» INSTRUCTIONS FOR THE TASK
In your copy of the data below, reproduce every entry exactly and omit the pictures.

» DATASET RECORDS
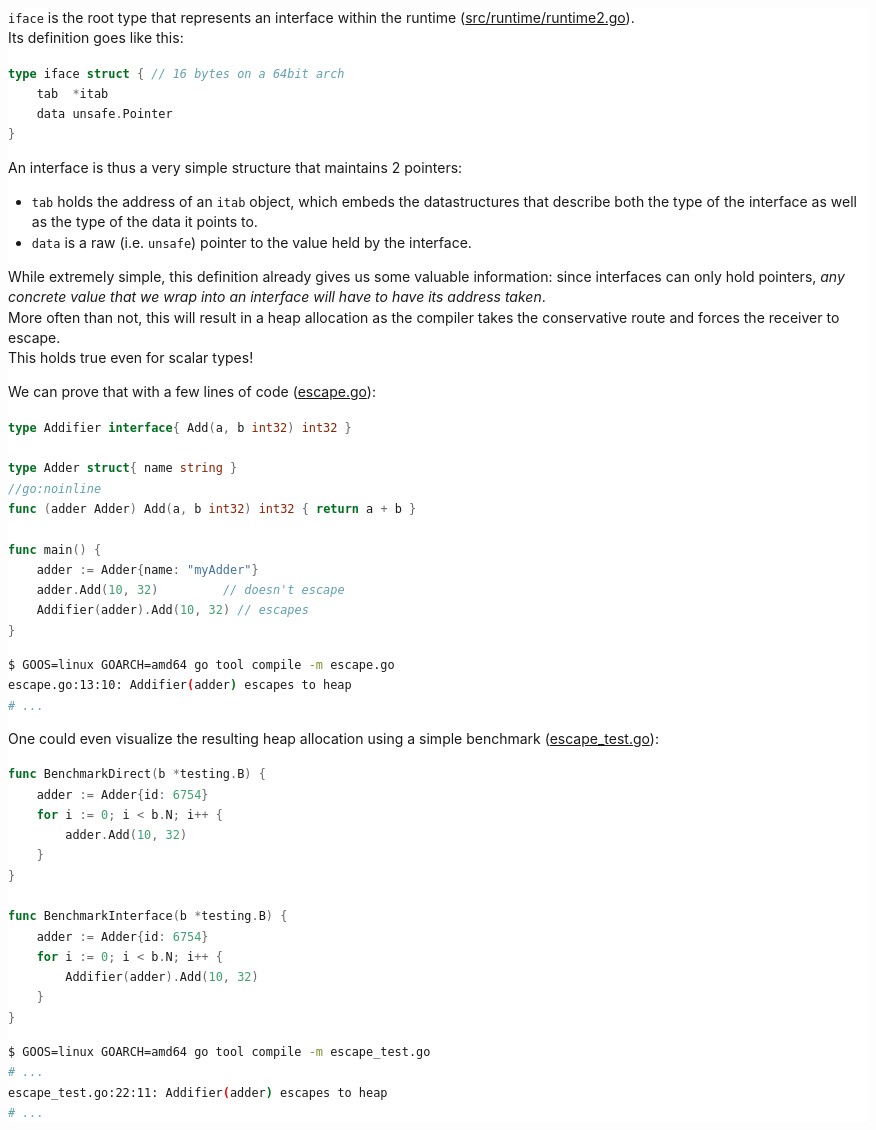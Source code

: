 `iface` is the root type that represents an interface within the runtime 
([src/runtime/runtime2.go](https://github.com/golang/go/blob/bf86aec25972f3a100c3aa58a6abcbcc35bdea49/src/runtime/runtime2.go#L143-L146)).  
Its definition goes like this:
```Go
type iface struct { // 16 bytes on a 64bit arch
    tab  *itab
    data unsafe.Pointer
}
```

An interface is thus a very simple structure that maintains 2 pointers:
- `tab` holds the address of an `itab` object, which embeds the datastructures that describe both 
the type of the interface as well as the type of the data it points to.
- `data` is a raw (i.e. `unsafe`) pointer to the value held by the interface.

While extremely simple, this definition already gives us some valuable information: since interfaces 
can only hold pointers, *any concrete value that we wrap into an interface will have to have its 
address taken*.  
More often than not, this will result in a heap allocation as the compiler takes the conservative 
route and forces the receiver to escape.  
This holds true even for scalar types!

We can prove that with a few lines of code ([escape.go](./escape.go)):
```Go
type Addifier interface{ Add(a, b int32) int32 }

type Adder struct{ name string }
//go:noinline
func (adder Adder) Add(a, b int32) int32 { return a + b }

func main() {
    adder := Adder{name: "myAdder"}
    adder.Add(10, 32)	      // doesn't escape
    Addifier(adder).Add(10, 32) // escapes
}
```
```Bash
$ GOOS=linux GOARCH=amd64 go tool compile -m escape.go
escape.go:13:10: Addifier(adder) escapes to heap
# ...
```

One could even visualize the resulting heap allocation using a simple benchmark ([escape_test.go](./escape_test.go)):
```Go
func BenchmarkDirect(b *testing.B) {
    adder := Adder{id: 6754}
    for i := 0; i < b.N; i++ {
        adder.Add(10, 32)
    }
}

func BenchmarkInterface(b *testing.B) {
    adder := Adder{id: 6754}
    for i := 0; i < b.N; i++ {
        Addifier(adder).Add(10, 32)
    }
}
```
```Bash
$ GOOS=linux GOARCH=amd64 go tool compile -m escape_test.go 
# ...
escape_test.go:22:11: Addifier(adder) escapes to heap
# ...
```
```Bash
```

» ANSWER AREA
Source code

: `iface` is the root type that represents an interface within the runtime 
([src/runtime/runtime2.go](https://github.com/golang/go/blob/bf86aec25972f3a100c3aa58a6abcbcc35bdea49/src/runtime/runtime2.go#L143-L146)).  
Its definition goes like this:
```Go
type iface struct { // 16 bytes on a 64bit arch
    tab  *itab
    data unsafe.Pointer
}
```

An interface is thus a very simple structure that maintains 2 pointers:
- `tab` holds the address of an `itab` object, which embeds the datastructures that describe both 
the type of the interface as well as the type of the data it points to.
- `data` is a raw (i.e. `unsafe`) pointer to the value held by the interface.

While extremely simple, this definition already gives us some valuable information: since interfaces 
can only hold pointers, *any concrete value that we wrap into an interface will have to have its 
address taken*.  
More often than not, this will result in a heap allocation as the compiler takes the conservative 
route and forces the receiver to escape.  
This holds true even for scalar types!

We can prove that with a few lines of code ([escape.go](./escape.go)):
```Go
type Addifier interface{ Add(a, b int32) int32 }

type Adder struct{ name string }
//go:noinline
func (adder Adder) Add(a, b int32) int32 { return a + b }

func main() {
    adder := Adder{name: "myAdder"}
    adder.Add(10, 32)	      // doesn't escape
    Addifier(adder).Add(10, 32) // escapes
}
```
```Bash
$ GOOS=linux GOARCH=amd64 go tool compile -m escape.go
escape.go:13:10: Addifier(adder) escapes to heap
# ...
```

One could even visualize the resulting heap allocation using a simple benchmark ([escape_test.go](./escape_test.go)):
```Go
func BenchmarkDirect(b *testing.B) {
    adder := Adder{id: 6754}
    for i := 0; i < b.N; i++ {
        adder.Add(10, 32)
    }
}

func BenchmarkInterface(b *testing.B) {
    adder := Adder{id: 6754}
    for i := 0; i < b.N; i++ {
        Addifier(adder).Add(10, 32)
    }
}
```
```Bash
$ GOOS=linux GOARCH=amd64 go tool compile -m escape_test.go 
# ...
escape_test.go:22:11: Addifier(adder) escapes to heap
# ...
```
```Bash
```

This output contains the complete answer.